Key Takeaways
- On Monday, Raymond James reduced HPE’s rating from ‘Strong Buy’ to ‘Outperform,’ reflecting diminished confidence in near-term growth prospects.
- Analysts reduced their price objective to $29 from $30, though they maintain HPE represents solid value at current levels.
- The Cloud & AI division has underperformed expectations, largely due to strategic decisions prioritizing profit margins instead of aggressive market expansion.
- HPE’s networking operations demonstrate potential but encounter obstacles from weak campus networking performance and ongoing Juniper integration issues.
- Analysts project modest mid-single-digit revenue expansion for HPE in the years ahead.
Shares of Hewlett Packard Enterprise (HPE) experienced a decline exceeding 3% Monday following Raymond James’ decision to reduce its rating, highlighting increased uncertainty surrounding the company’s growth trajectory.
Hewlett Packard Enterprise Company, HPE
The investment firm downgraded HPE from ‘Strong Buy’ to ‘Outperform’ — maintaining a constructive view, but a meaningful reduction that investors reacted to negatively. Lead analyst Simon Leopold and his research team attributed the shift to ‘diminished visibility regarding growth drivers and positive catalysts.’
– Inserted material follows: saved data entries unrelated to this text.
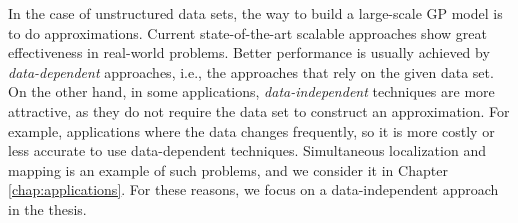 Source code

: In the case of unstructured data sets, the way to build a large-scale GP model
is to do approximations.
Current state-of-the-art scalable approaches show great effectiveness in real-world
problems.
Better performance is usually achieved by {\em data-dependent} approaches, i.e.,
the approaches that rely on the given data set.
On the other hand, in some applications, {\em data-independent} techniques are more attractive, as
they do not require the data set to construct an approximation.
For example, applications where the data changes frequently, so it is more costly
or less accurate to use data-dependent techniques.
Simultaneous localization and mapping is an example of such problems, and we consider it in Chapter \ref{chap:applications}.
For these reasons, we focus on a data-independent approach in the thesis.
HPE shares declined approximately 1% during premarket hours before accelerating losses after the opening bell.
The rating change doesn’t signal skepticism about HPE’s underlying business quality. Raymond James continues to view the shares as attractively priced, with forward P/E multiples below comparable technology companies. However, the firm emphasized a crucial point: valuation alone cannot justify a premium rating without improved growth visibility.
Conservative AI Approach Limiting Revenue Expansion
The Cloud & AI division was expected to serve as HPE’s primary growth driver. Results have fallen short of those expectations. Leopold’s research group highlighted that company leadership has deliberately focused on sovereign and enterprise clients rather than pursuing major cloud providers and AI model developers — a strategic choice that preserves profitability while constraining market opportunity.
‘While we believe HPE’s decision to prioritize AI profitability over aggressive market share expansion is strategically sound, this approach limits revenue growth while safeguarding margins,’ the research team explained.
This strategic decision carries meaningful consequences. By avoiding participation in large-scale AI infrastructure competitions, HPE sidesteps the intense pricing competition inherent in pursuing hyperscaler contracts. However, this positioning also means the company isn’t capitalizing on what represents the most significant AI infrastructure spending boom in recent memory.
Raymond James additionally lowered its financial projections, citing concerns around demand visibility, pricing dynamics, and supply chain constraints — particularly memory component availability.
Networking Division: Potential Remains Unrealized
HPE’s networking business receives a more nuanced assessment. Analysts recognize opportunities, particularly in data center networking infrastructure supporting AI applications. However, the campus networking segment has delivered disappointing results, while the Juniper acquisition continues to create integration challenges.
These combined obstacles have prevented the networking division from emerging as the growth accelerator many anticipated.
Regarding Supermicro displacement opportunities, Leopold’s team acknowledged that HPE might theoretically benefit from customers seeking alternatives following recent federal indictment connections to that competitor, but they believe Dell and Gigabyte are more favorably positioned to capture displaced business.
The updated $29 price target, reduced from $30, still suggests meaningful appreciation from present trading levels. Raymond James forecasts mid-single-digit percentage revenue growth over coming years, with the longer-term investment thesis dependent on whether HPE’s AI initiatives and as-a-service business models can achieve sufficient scale to materially impact financial performance.